> [Recorded information]
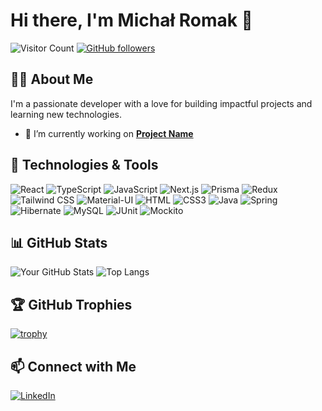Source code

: # Hi there, I'm Michał Romak 👋

![Visitor Count](https://visitor-badge.laobi.icu/badge?page_id=MrBlaBlak.MrBlaBlak)
[![GitHub followers](https://img.shields.io/github/followers/MrBlaBlak?label=Follow&style=social)](https://github.com/MrBlaBlak)

## 👨‍💻 About Me

I'm a passionate developer with a love for building impactful projects and learning new technologies.

- 🔭 I’m currently working on **[Project Name](https://github.com/MrBlaBlak/Ranking_system_fullstack_nextjs)**

## 🔧 Technologies & Tools

![React](https://img.shields.io/badge/-React-333333?style=flat&logo=react)
![TypeScript](https://img.shields.io/badge/-TypeScript-333333?style=flat&logo=typescript)
![JavaScript](https://img.shields.io/badge/-JavaScript-333333?style=flat&logo=javascript)
![Next.js](https://img.shields.io/badge/-Next.js-333333?style=flat&logo=next.js)
![Prisma](https://img.shields.io/badge/-Prisma-333333?style=flat&logo=prisma)
![Redux](https://img.shields.io/badge/-Redux-333333?style=flat&logo=redux)
![Tailwind CSS](https://img.shields.io/badge/-Tailwind%20CSS-333333?style=flat&logo=tailwind-css)
![Material-UI](https://img.shields.io/badge/-Material--UI-333333?style=flat&logo=material-ui)
![HTML](https://img.shields.io/badge/-HTML-333333?style=flat&logo=html5)
![CSS3](https://img.shields.io/badge/-CSS3-333333?style=flat&logo=css3)
![Java](https://img.shields.io/badge/-Java-333333?style=flat&logo=java)
![Spring](https://img.shields.io/badge/-Spring-333333?style=flat&logo=spring)
![Hibernate](https://img.shields.io/badge/-Hibernate-333333?style=flat&logo=hibernate)
![MySQL](https://img.shields.io/badge/-MySQL-333333?style=flat&logo=mysql)
![JUnit](https://img.shields.io/badge/-JUnit-333333?style=flat&logo=junit5)
![Mockito](https://img.shields.io/badge/-Mockito-333333?style=flat&logo=mockito)

## 📊 GitHub Stats

![Your GitHub Stats](https://github-readme-stats.vercel.app/api?username=MrBlaBlak&show_icons=true&hide_border=true)
![Top Langs](https://github-readme-stats.vercel.app/api/top-langs/?username=MrBlaBlak&layout=compact&hide_border=true)

## 🏆 GitHub Trophies

[![trophy](https://github-profile-trophy.vercel.app/?username=MrBlaBlak&theme=onedark&row=1&column=7)](https://github.com/ryo-ma/github-profile-trophy)

## 📫 Connect with Me

[![LinkedIn](https://img.shields.io/badge/-LinkedIn-0077B5?style=flat&logo=linkedin&logoColor=white)](https://linkedin.com/in/michalromak)


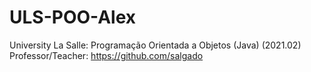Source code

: # ULS-POO-Alex
University La Salle: Programação Orientada a Objetos (Java) (2021.02) 
Professor/Teacher: https://github.com/salgado
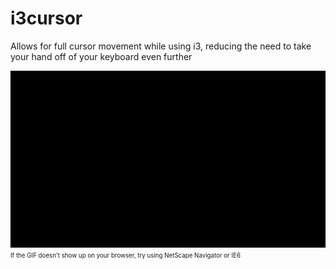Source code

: # i3cursor
Allows for full cursor movement while using i3, reducing the need to take your hand off of your keyboard even further

![](https://github.com/aprunge/i3cursor/blob/main/2023-02-10%2015-37-11.gif)
<sub><sup>If the GIF doesn't show up on your browser, try using NetScape Navigator or IE6</sup></sub>
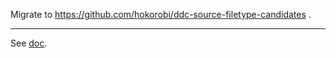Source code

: 
Migrate to https://github.com/hokorobi/ddc-source-filetype-candidates .

---

See [doc](doc/ddc-source-necosyntax.txt).
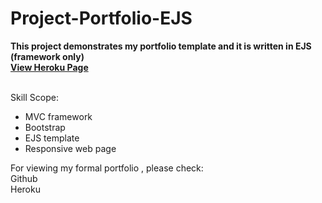 # Project-Portfolio-EJS

**This project demonstrates my portfolio template and it is written in EJS (framework only)**<br>
**[View Heroku Page](https://portfolio-ejs-template.herokuapp.com)**<br><br>
 
Skill Scope:<br>
* MVC framework
* Bootstrap
* EJS template
* Responsive web page

For viewing my formal portfolio , please check:<br>
Github <br>
Heroku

> [Your assignment]
Your answer should be an exact copy of the entries above, with no images included.

> [Response for this exercise]
Source code

: # Hi there, I'm Michał Romak 👋

![Visitor Count](https://visitor-badge.laobi.icu/badge?page_id=MrBlaBlak.MrBlaBlak)
[![GitHub followers](https://img.shields.io/github/followers/MrBlaBlak?label=Follow&style=social)](https://github.com/MrBlaBlak)

## 👨‍💻 About Me

I'm a passionate developer with a love for building impactful projects and learning new technologies.

- 🔭 I’m currently working on **[Project Name](https://github.com/MrBlaBlak/Ranking_system_fullstack_nextjs)**

## 🔧 Technologies & Tools

![React](https://img.shields.io/badge/-React-333333?style=flat&logo=react)
![TypeScript](https://img.shields.io/badge/-TypeScript-333333?style=flat&logo=typescript)
![JavaScript](https://img.shields.io/badge/-JavaScript-333333?style=flat&logo=javascript)
![Next.js](https://img.shields.io/badge/-Next.js-333333?style=flat&logo=next.js)
![Prisma](https://img.shields.io/badge/-Prisma-333333?style=flat&logo=prisma)
![Redux](https://img.shields.io/badge/-Redux-333333?style=flat&logo=redux)
![Tailwind CSS](https://img.shields.io/badge/-Tailwind%20CSS-333333?style=flat&logo=tailwind-css)
![Material-UI](https://img.shields.io/badge/-Material--UI-333333?style=flat&logo=material-ui)
![HTML](https://img.shields.io/badge/-HTML-333333?style=flat&logo=html5)
![CSS3](https://img.shields.io/badge/-CSS3-333333?style=flat&logo=css3)
![Java](https://img.shields.io/badge/-Java-333333?style=flat&logo=java)
![Spring](https://img.shields.io/badge/-Spring-333333?style=flat&logo=spring)
![Hibernate](https://img.shields.io/badge/-Hibernate-333333?style=flat&logo=hibernate)
![MySQL](https://img.shields.io/badge/-MySQL-333333?style=flat&logo=mysql)
![JUnit](https://img.shields.io/badge/-JUnit-333333?style=flat&logo=junit5)
![Mockito](https://img.shields.io/badge/-Mockito-333333?style=flat&logo=mockito)

## 📊 GitHub Stats

![Your GitHub Stats](https://github-readme-stats.vercel.app/api?username=MrBlaBlak&show_icons=true&hide_border=true)
![Top Langs](https://github-readme-stats.vercel.app/api/top-langs/?username=MrBlaBlak&layout=compact&hide_border=true)

## 🏆 GitHub Trophies

[![trophy](https://github-profile-trophy.vercel.app/?username=MrBlaBlak&theme=onedark&row=1&column=7)](https://github.com/ryo-ma/github-profile-trophy)

## 📫 Connect with Me

[![LinkedIn](https://img.shields.io/badge/-LinkedIn-0077B5?style=flat&logo=linkedin&logoColor=white)](https://linkedin.com/in/michalromak)


Source code

: # ULS-POO-Alex
University La Salle: Programação Orientada a Objetos (Java) (2021.02) 
Professor/Teacher: https://github.com/salgado
Source code

: # i3cursor
Allows for full cursor movement while using i3, reducing the need to take your hand off of your keyboard even further

![](https://github.com/aprunge/i3cursor/blob/main/2023-02-10%2015-37-11.gif)
<sub><sup>If the GIF doesn't show up on your browser, try using NetScape Navigator or IE6</sup></sub>
Source code

: 
Migrate to https://github.com/hokorobi/ddc-source-filetype-candidates .

---

See [doc](doc/ddc-source-necosyntax.txt).
 # Project-Portfolio-EJS

**This project demonstrates my portfolio template and it is written in EJS (framework only)**<br>
**[View Heroku Page](https://portfolio-ejs-template.herokuapp.com)**<br><br>
 
Skill Scope:<br>
* MVC framework
* Bootstrap
* EJS template
* Responsive web page

For viewing my formal portfolio , please check:<br>
Github <br>
Heroku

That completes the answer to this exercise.